Copy the lines from the start of the records below through the line containing "## 行为编程的设计模式", both included, and leave out the pictures.

# Raw data
Segment Open

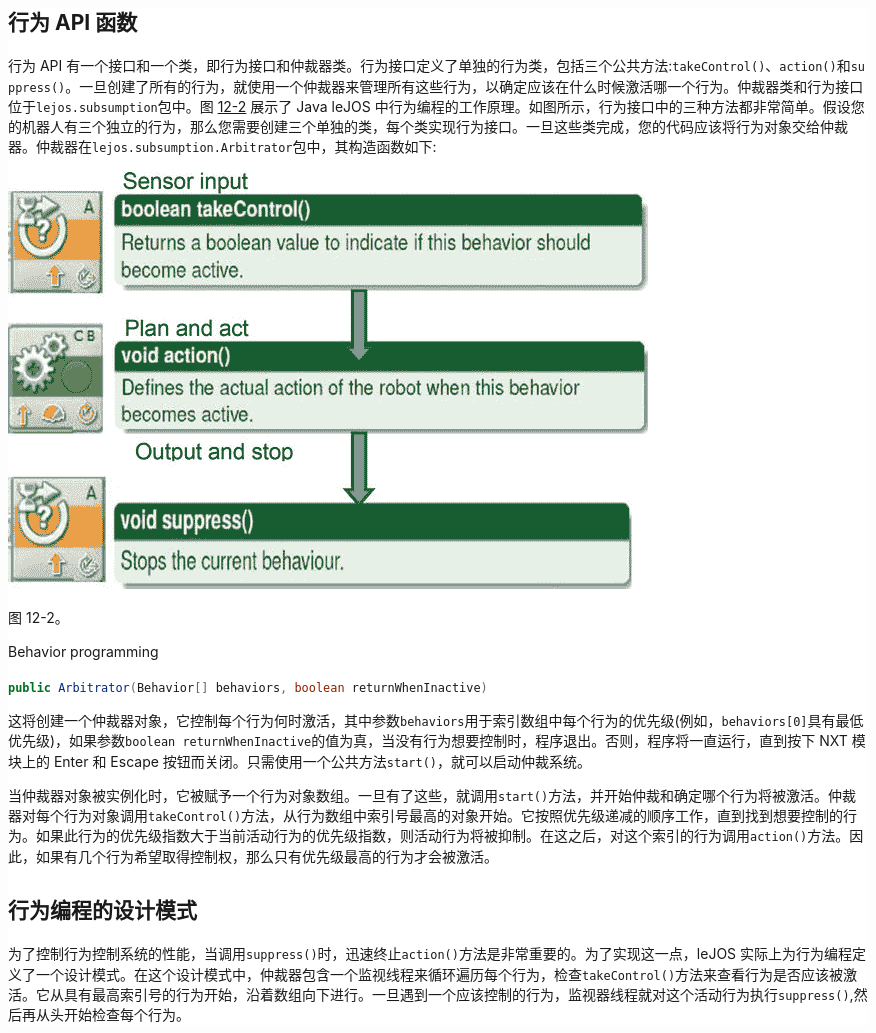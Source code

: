 ## 行为 API 函数

行为 API 有一个接口和一个类，即行为接口和仲裁器类。行为接口定义了单独的行为类，包括三个公共方法:`takeControl()`、`action()`和`suppress()`。一旦创建了所有的行为，就使用一个仲裁器来管理所有这些行为，以确定应该在什么时候激活哪一个行为。仲裁器类和行为接口位于`lejos.subsumption`包中。图 [12-2](#Fig2) 展示了 Java leJOS 中行为编程的工作原理。如图所示，行为接口中的三种方法都非常简单。假设您的机器人有三个独立的行为，那么您需要创建三个单独的类，每个类实现行为接口。一旦这些类完成，您的代码应该将行为对象交给仲裁器。仲裁器在`lejos.subsumption.Arbitrator`包中，其构造函数如下:

![A419178_1_En_12_Fig2_HTML.jpg](img/A419178_1_En_12_Fig2_HTML.jpg)

图 12-2。

Behavior programming

```java
public Arbitrator(Behavior[] behaviors, boolean returnWhenInactive)

```

这将创建一个仲裁器对象，它控制每个行为何时激活，其中参数`behaviors`用于索引数组中每个行为的优先级(例如，`behaviors[0]`具有最低优先级)，如果参数`boolean returnWhenInactive`的值为真，当没有行为想要控制时，程序退出。否则，程序将一直运行，直到按下 NXT 模块上的 Enter 和 Escape 按钮而关闭。只需使用一个公共方法`start()`，就可以启动仲裁系统。

当仲裁器对象被实例化时，它被赋予一个行为对象数组。一旦有了这些，就调用`start()`方法，并开始仲裁和确定哪个行为将被激活。仲裁器对每个行为对象调用`takeControl()`方法，从行为数组中索引号最高的对象开始。它按照优先级递减的顺序工作，直到找到想要控制的行为。如果此行为的优先级指数大于当前活动行为的优先级指数，则活动行为将被抑制。在这之后，对这个索引的行为调用`action()`方法。因此，如果有几个行为希望取得控制权，那么只有优先级最高的行为才会被激活。

## 行为编程的设计模式

为了控制行为控制系统的性能，当调用`suppress()`时，迅速终止`action()`方法是非常重要的。为了实现这一点，leJOS 实际上为行为编程定义了一个设计模式。在这个设计模式中，仲裁器包含一个监视线程来循环遍历每个行为，检查`takeControl()`方法来查看行为是否应该被激活。它从具有最高索引号的行为开始，沿着数组向下进行。一旦遇到一个应该控制的行为，监视器线程就对这个活动行为执行`suppress()`,然后再从头开始检查每个行为。
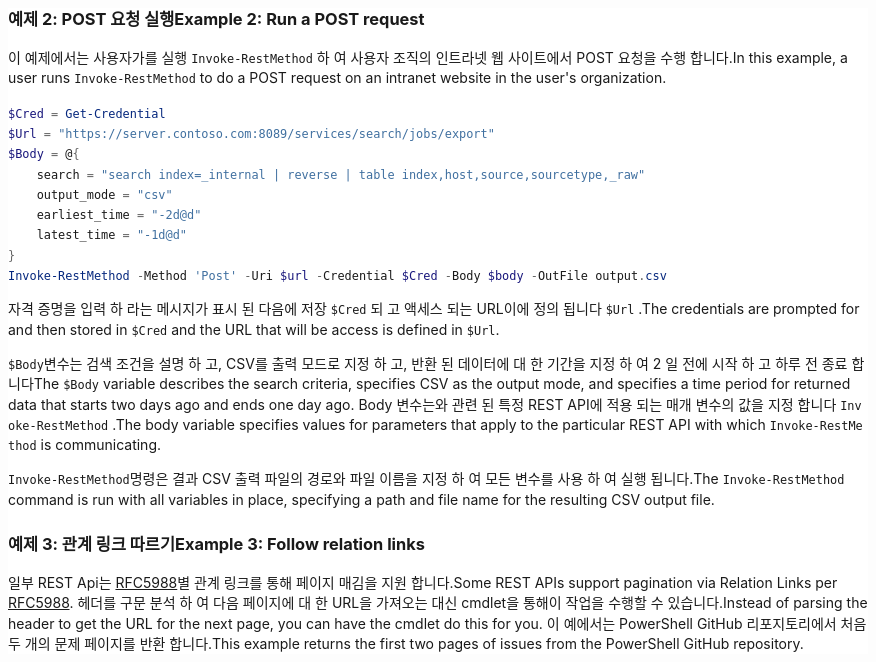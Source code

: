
 ```Output
```

### <span data-ttu-id="e7a96-121">예제 2: POST 요청 실행</span><span class="sxs-lookup"><span data-stu-id="e7a96-121">Example 2: Run a POST request</span></span>

<span data-ttu-id="e7a96-122">이 예제에서는 사용자가를 실행 `Invoke-RestMethod` 하 여 사용자 조직의 인트라넷 웹 사이트에서 POST 요청을 수행 합니다.</span><span class="sxs-lookup"><span data-stu-id="e7a96-122">In this example, a user runs `Invoke-RestMethod` to do a POST request on an intranet website in the user's organization.</span></span>

```powershell
$Cred = Get-Credential
$Url = "https://server.contoso.com:8089/services/search/jobs/export"
$Body = @{
    search = "search index=_internal | reverse | table index,host,source,sourcetype,_raw"
    output_mode = "csv"
    earliest_time = "-2d@d"
    latest_time = "-1d@d"
}
Invoke-RestMethod -Method 'Post' -Uri $url -Credential $Cred -Body $body -OutFile output.csv
```

<span data-ttu-id="e7a96-123">자격 증명을 입력 하 라는 메시지가 표시 된 다음에 저장 `$Cred` 되 고 액세스 되는 URL이에 정의 됩니다 `$Url` .</span><span class="sxs-lookup"><span data-stu-id="e7a96-123">The credentials are prompted for and then stored in `$Cred` and the URL that will be access is defined in `$Url`.</span></span>

<span data-ttu-id="e7a96-124">`$Body`변수는 검색 조건을 설명 하 고, CSV를 출력 모드로 지정 하 고, 반환 된 데이터에 대 한 기간을 지정 하 여 2 일 전에 시작 하 고 하루 전 종료 합니다</span><span class="sxs-lookup"><span data-stu-id="e7a96-124">The `$Body` variable describes the search criteria, specifies CSV as the output mode, and specifies a time period for returned data that starts two days ago and ends one day ago.</span></span> <span data-ttu-id="e7a96-125">Body 변수는와 관련 된 특정 REST API에 적용 되는 매개 변수의 값을 지정 합니다 `Invoke-RestMethod` .</span><span class="sxs-lookup"><span data-stu-id="e7a96-125">The body variable specifies values for parameters that apply to the particular REST API with which `Invoke-RestMethod` is communicating.</span></span>

<span data-ttu-id="e7a96-126">`Invoke-RestMethod`명령은 결과 CSV 출력 파일의 경로와 파일 이름을 지정 하 여 모든 변수를 사용 하 여 실행 됩니다.</span><span class="sxs-lookup"><span data-stu-id="e7a96-126">The `Invoke-RestMethod` command is run with all variables in place, specifying a path and file name for the resulting CSV output file.</span></span>

### <span data-ttu-id="e7a96-127">예제 3: 관계 링크 따르기</span><span class="sxs-lookup"><span data-stu-id="e7a96-127">Example 3: Follow relation links</span></span>

<span data-ttu-id="e7a96-128">일부 REST Api는 [RFC5988](https://tools.ietf.org/html/rfc5988#page-6)별 관계 링크를 통해 페이지 매김을 지원 합니다.</span><span class="sxs-lookup"><span data-stu-id="e7a96-128">Some REST APIs support pagination via Relation Links per [RFC5988](https://tools.ietf.org/html/rfc5988#page-6).</span></span> <span data-ttu-id="e7a96-129">헤더를 구문 분석 하 여 다음 페이지에 대 한 URL을 가져오는 대신 cmdlet을 통해이 작업을 수행할 수 있습니다.</span><span class="sxs-lookup"><span data-stu-id="e7a96-129">Instead of parsing the header to get the URL for the next page, you can have the cmdlet do this for you.</span></span> <span data-ttu-id="e7a96-130">이 예에서는 PowerShell GitHub 리포지토리에서 처음 두 개의 문제 페이지를 반환 합니다.</span><span class="sxs-lookup"><span data-stu-id="e7a96-130">This example returns the first two pages of issues from the PowerShell GitHub repository.</span></span>
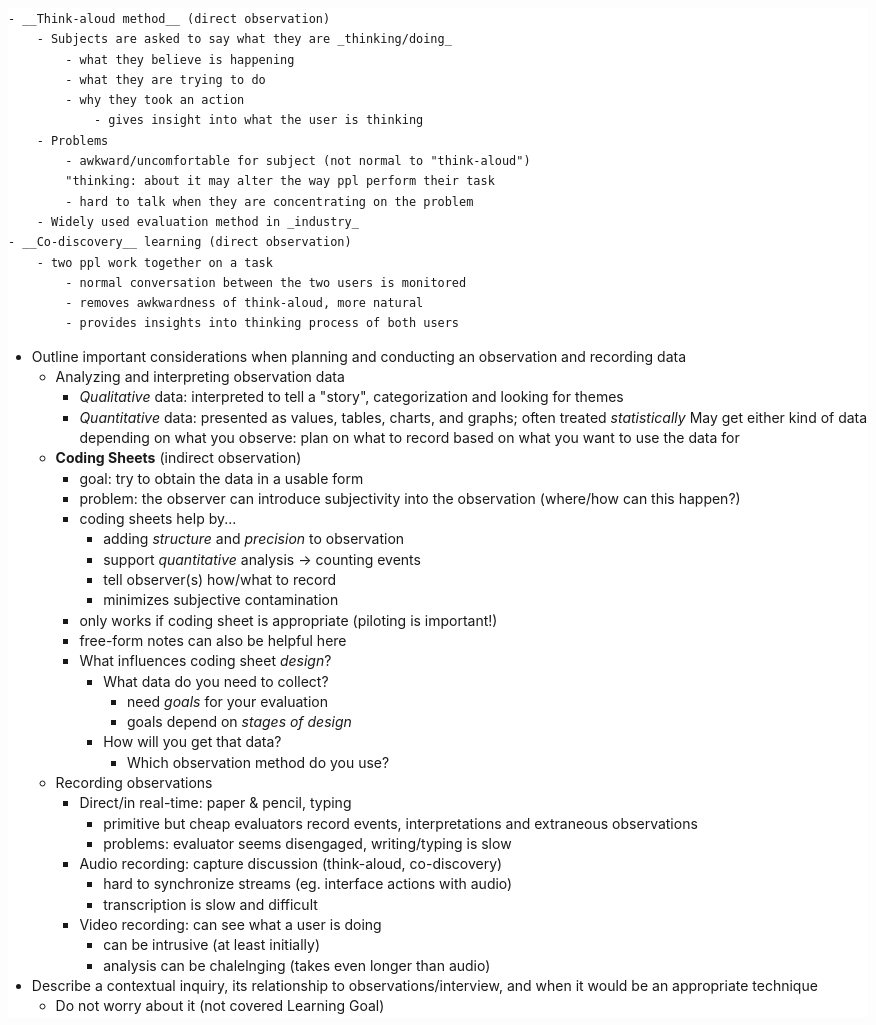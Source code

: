     - __Think-aloud method__ (direct observation)
        - Subjects are asked to say what they are _thinking/doing_
            - what they believe is happening
            - what they are trying to do 
            - why they took an action
                - gives insight into what the user is thinking 
        - Problems
            - awkward/uncomfortable for subject (not normal to "think-aloud")
            "thinking: about it may alter the way ppl perform their task
            - hard to talk when they are concentrating on the problem
        - Widely used evaluation method in _industry_
    - __Co-discovery__ learning (direct observation)
        - two ppl work together on a task
            - normal conversation between the two users is monitored
            - removes awkwardness of think-aloud, more natural
            - provides insights into thinking process of both users
- Outline important considerations when planning and conducting an observation and recording data
    - Analyzing and interpreting observation data
        - _Qualitative_ data: interpreted to tell a "story", categorization and looking for themes
        - _Quantitative_ data: presented as values, tables, charts, and graphs; often treated _statistically_
        May get either kind of data depending on what you observe: plan on what to record based on what you want to use the data for
    - __Coding Sheets__ (indirect observation)
        - goal: try to obtain the data in a usable form
        - problem: the observer can introduce subjectivity into the observation (where/how can this happen?)
        - coding sheets help by...
            - adding _structure_ and _precision_ to observation
            - support _quantitative_ analysis -> counting events
            - tell observer(s) how/what to record
            - minimizes subjective contamination
        - only works if coding sheet is appropriate (piloting is important!)
        - free-form notes can also be helpful here
        - What influences coding sheet _design_?
            - What data do you need to collect? 
                - need _goals_ for your evaluation
                - goals depend on _stages of design_
            - How will you get that data?
                - Which observation method do you use?
    - Recording observations
        - Direct/in real-time: paper & pencil, typing
            - primitive but cheap
            evaluators record events, interpretations and extraneous observations
            - problems: evaluator seems disengaged, writing/typing is slow 
        - Audio recording: capture discussion (think-aloud, co-discovery)
            - hard to synchronize streams (eg. interface actions with audio)
            - transcription is slow and difficult 
        - Video recording: can see what a user is doing 
            - can be intrusive (at least initially)
            - analysis can be chalelnging (takes even longer than audio)
- Describe a contextual inquiry, its relationship to observations/interview, and when it would be an appropriate technique 
    - Do not worry about it (not covered Learning Goal)

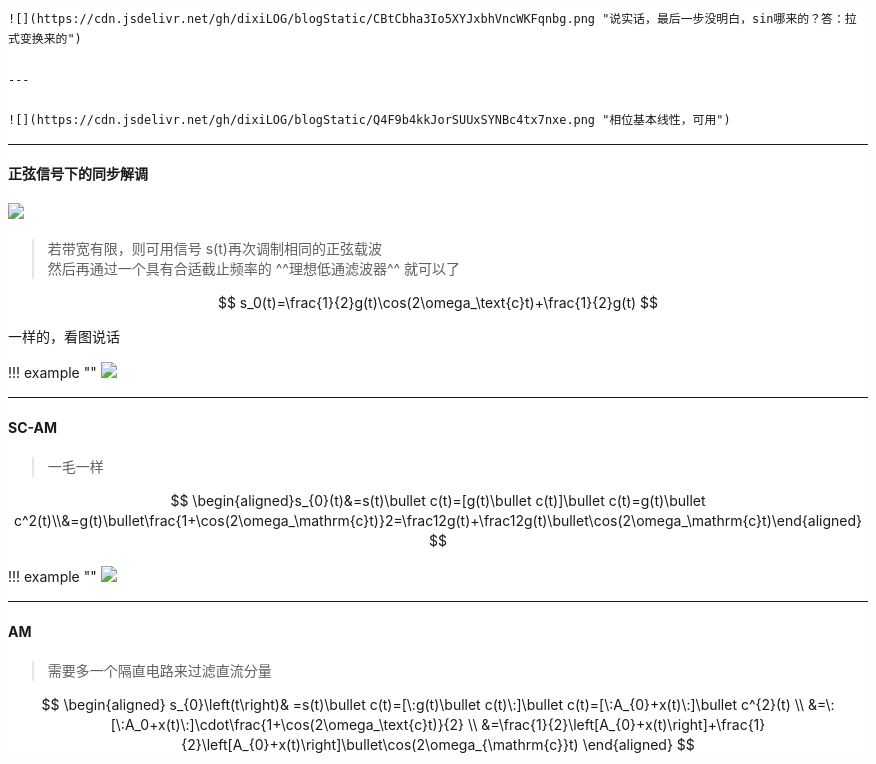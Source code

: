     ![](https://cdn.jsdelivr.net/gh/dixiLOG/blogStatic/CBtCbha3Io5XYJxbhVncWKFqnbg.png "说实话，最后一步没明白，sin哪来的？答：拉式变换来的")

    ---

    ![](https://cdn.jsdelivr.net/gh/dixiLOG/blogStatic/Q4F9b4kkJorSUUxSYNBc4tx7nxe.png "相位基本线性，可用")

---

#### 正弦信号下的同步解调

![](https://cdn.jsdelivr.net/gh/dixiLOG/blogStatic/FdOEbdG0PoBmPvxUQQ9czg46n1M.png)

> 若带宽有限，则可用信号 s(t)再次调制相同的正弦载波  
> 然后再通过一个具有合适截止频率的 ^^理想低通滤波器^^ 就可以了

$$
s_0(t)=\frac{1}{2}g(t)\cos(2\omega_\text{c}t)+\frac{1}{2}g(t)
$$

一样的，看图说话

!!! example ""
    ![](https://cdn.jsdelivr.net/gh/dixiLOG/blogStatic/BPjtbXa7KoWZmQx7r08cWutmnPe.png)

---

#### SC-AM

> 一毛一样

$$
\begin{aligned}s_{0}(t)&=s(t)\bullet c(t)=[g(t)\bullet c(t)]\bullet c(t)=g(t)\bullet c^2(t)\\&=g(t)\bullet\frac{1+\cos(2\omega_\mathrm{c}t)}2=\frac12g(t)+\frac12g(t)\bullet\cos(2\omega_\mathrm{c}t)\end{aligned}
$$

!!! example ""
    ![](https://cdn.jsdelivr.net/gh/dixiLOG/blogStatic/TpYfbkgnooDEbDxiyVlcvFRfnvh.png)

---

#### AM

> 需要多一个隔直电路来过滤直流分量

$$
\begin{aligned}
s_{0}\left(t\right)& =s(t)\bullet c(t)=[\:g(t)\bullet c(t)\:]\bullet c(t)=[\:A_{0}+x(t)\:]\bullet c^{2}(t)  \\
&=\:[\:A_0+x(t)\:]\cdot\frac{1+\cos(2\omega_\text{c}t)}{2} \\
&=\frac{1}{2}\left[A_{0}+x(t)\right]+\frac{1}{2}\left[A_{0}+x(t)\right]\bullet\cos(2\omega_{\mathrm{c}}t)
\end{aligned}
$$
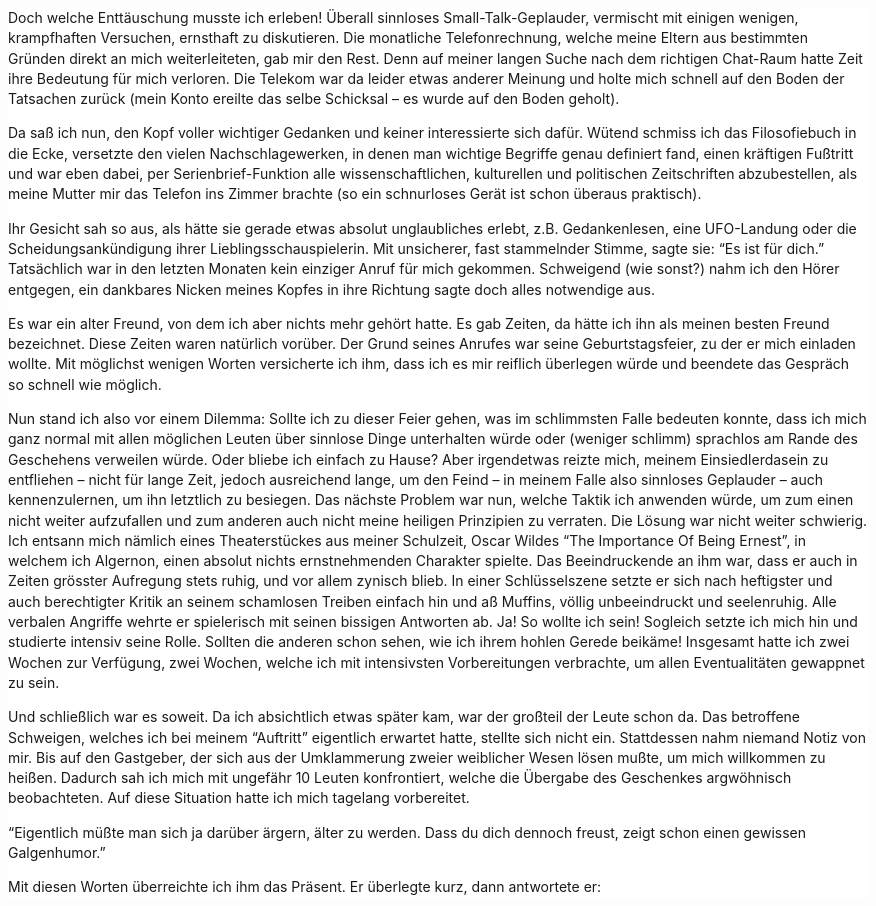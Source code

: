 Doch welche Enttäuschung musste ich erleben! Überall sinnloses Small-Talk-Geplauder, vermischt mit einigen wenigen, krampfhaften Versuchen, ernsthaft zu diskutieren. Die monatliche Telefonrechnung, welche meine Eltern aus bestimmten Gründen direkt an mich weiterleiteten, gab mir den Rest. Denn auf meiner langen Suche nach dem richtigen Chat-Raum hatte Zeit ihre Bedeutung für mich verloren. Die Telekom war da leider etwas anderer Meinung und holte mich schnell auf den Boden der Tatsachen zurück (mein Konto ereilte das selbe Schicksal &#8211; es wurde auf den Boden geholt).

Da saß ich nun, den Kopf voller wichtiger Gedanken und keiner interessierte sich dafür. Wütend schmiss ich das Filosofiebuch in die Ecke, versetzte den vielen Nachschlagewerken, in denen man wichtige Begriffe genau definiert fand, einen kräftigen Fußtritt und war eben dabei, per Serienbrief-Funktion alle wissenschaftlichen, kulturellen und politischen Zeitschriften abzubestellen, als meine Mutter mir das Telefon ins Zimmer brachte (so ein schnurloses Gerät ist schon überaus praktisch).

Ihr Gesicht sah so aus, als hätte sie gerade etwas absolut unglaubliches erlebt, z.B. Gedankenlesen, eine UFO-Landung oder die Scheidungsankündigung ihrer Lieblingsschauspielerin. Mit unsicherer, fast stammelnder Stimme, sagte sie: &#8220;Es ist für dich.&#8221; Tatsächlich war in den letzten Monaten kein einziger Anruf für mich gekommen. Schweigend (wie sonst?) nahm ich den Hörer entgegen, ein dankbares Nicken meines Kopfes in ihre Richtung sagte doch alles notwendige aus.

Es war ein alter Freund, von dem ich aber nichts mehr gehört hatte. Es gab Zeiten, da hätte ich ihn als meinen besten Freund bezeichnet. Diese Zeiten waren natürlich vorüber. Der Grund seines Anrufes war seine Geburtstagsfeier, zu der er mich einladen wollte. Mit möglichst wenigen Worten versicherte ich ihm, dass ich es mir reiflich überlegen würde und beendete das Gespräch so schnell wie möglich.

Nun stand ich also vor einem Dilemma: Sollte ich zu dieser Feier gehen, was im schlimmsten Falle bedeuten konnte, dass ich mich ganz normal mit allen möglichen Leuten über sinnlose Dinge unterhalten würde oder (weniger schlimm) sprachlos am Rande des Geschehens verweilen würde. Oder bliebe ich einfach zu Hause? Aber irgendetwas reizte mich, meinem Einsiedlerdasein zu entfliehen &#8211; nicht für lange Zeit, jedoch ausreichend lange, um den Feind &#8211; in meinem Falle also sinnloses Geplauder &#8211; auch kennenzulernen, um ihn letztlich zu besiegen. Das nächste Problem war nun, welche Taktik ich anwenden würde, um zum einen nicht weiter aufzufallen und zum anderen auch nicht meine heiligen Prinzipien zu verraten. Die Lösung war nicht weiter schwierig. Ich entsann mich nämlich eines Theaterstückes aus meiner Schulzeit, Oscar Wildes &#8220;The Importance Of Being Ernest&#8221;, in welchem ich Algernon, einen absolut nichts ernstnehmenden Charakter spielte. Das Beeindruckende an ihm war, dass er auch in Zeiten grösster Aufregung stets ruhig, und vor allem zynisch blieb. In einer Schlüsselszene setzte er sich nach heftigster und auch berechtigter Kritik an seinem schamlosen Treiben einfach hin und aß Muffins, völlig unbeeindruckt und seelenruhig. Alle verbalen Angriffe wehrte er spielerisch mit seinen bissigen Antworten ab. Ja! So wollte ich sein! Sogleich setzte ich mich hin und studierte intensiv seine Rolle. Sollten die anderen schon sehen, wie ich ihrem hohlen Gerede beikäme! Insgesamt hatte ich zwei Wochen zur Verfügung, zwei Wochen, welche ich mit intensivsten Vorbereitungen verbrachte, um allen Eventualitäten gewappnet zu sein.

Und schließlich war es soweit. Da ich absichtlich etwas später kam, war der großteil der Leute schon da. Das betroffene Schweigen, welches ich bei meinem &#8220;Auftritt&#8221; eigentlich erwartet hatte, stellte sich nicht ein. Stattdessen nahm niemand Notiz von mir. Bis auf den Gastgeber, der sich aus der Umklammerung zweier weiblicher Wesen lösen mußte, um mich willkommen zu heißen. Dadurch sah ich mich mit ungefähr 10 Leuten konfrontiert, welche die Übergabe des Geschenkes argwöhnisch beobachteten. Auf diese Situation hatte ich mich tagelang vorbereitet.

&#8220;Eigentlich müßte man sich ja darüber ärgern, älter zu werden. Dass du dich dennoch freust, zeigt schon einen gewissen Galgenhumor.&#8221;

Mit diesen Worten überreichte ich ihm das Präsent. Er überlegte kurz, dann antwortete er:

Segment Closed

# Result for this exercise
Source code

: ## 行为 API 函数

行为 API 有一个接口和一个类，即行为接口和仲裁器类。行为接口定义了单独的行为类，包括三个公共方法:`takeControl()`、`action()`和`suppress()`。一旦创建了所有的行为，就使用一个仲裁器来管理所有这些行为，以确定应该在什么时候激活哪一个行为。仲裁器类和行为接口位于`lejos.subsumption`包中。图 [12-2](#Fig2) 展示了 Java leJOS 中行为编程的工作原理。如图所示，行为接口中的三种方法都非常简单。假设您的机器人有三个独立的行为，那么您需要创建三个单独的类，每个类实现行为接口。一旦这些类完成，您的代码应该将行为对象交给仲裁器。仲裁器在`lejos.subsumption.Arbitrator`包中，其构造函数如下:

![A419178_1_En_12_Fig2_HTML.jpg](img/A419178_1_En_12_Fig2_HTML.jpg)

图 12-2。

Behavior programming

```java
public Arbitrator(Behavior[] behaviors, boolean returnWhenInactive)

```

这将创建一个仲裁器对象，它控制每个行为何时激活，其中参数`behaviors`用于索引数组中每个行为的优先级(例如，`behaviors[0]`具有最低优先级)，如果参数`boolean returnWhenInactive`的值为真，当没有行为想要控制时，程序退出。否则，程序将一直运行，直到按下 NXT 模块上的 Enter 和 Escape 按钮而关闭。只需使用一个公共方法`start()`，就可以启动仲裁系统。

当仲裁器对象被实例化时，它被赋予一个行为对象数组。一旦有了这些，就调用`start()`方法，并开始仲裁和确定哪个行为将被激活。仲裁器对每个行为对象调用`takeControl()`方法，从行为数组中索引号最高的对象开始。它按照优先级递减的顺序工作，直到找到想要控制的行为。如果此行为的优先级指数大于当前活动行为的优先级指数，则活动行为将被抑制。在这之后，对这个索引的行为调用`action()`方法。因此，如果有几个行为希望取得控制权，那么只有优先级最高的行为才会被激活。

## 行为编程的设计模式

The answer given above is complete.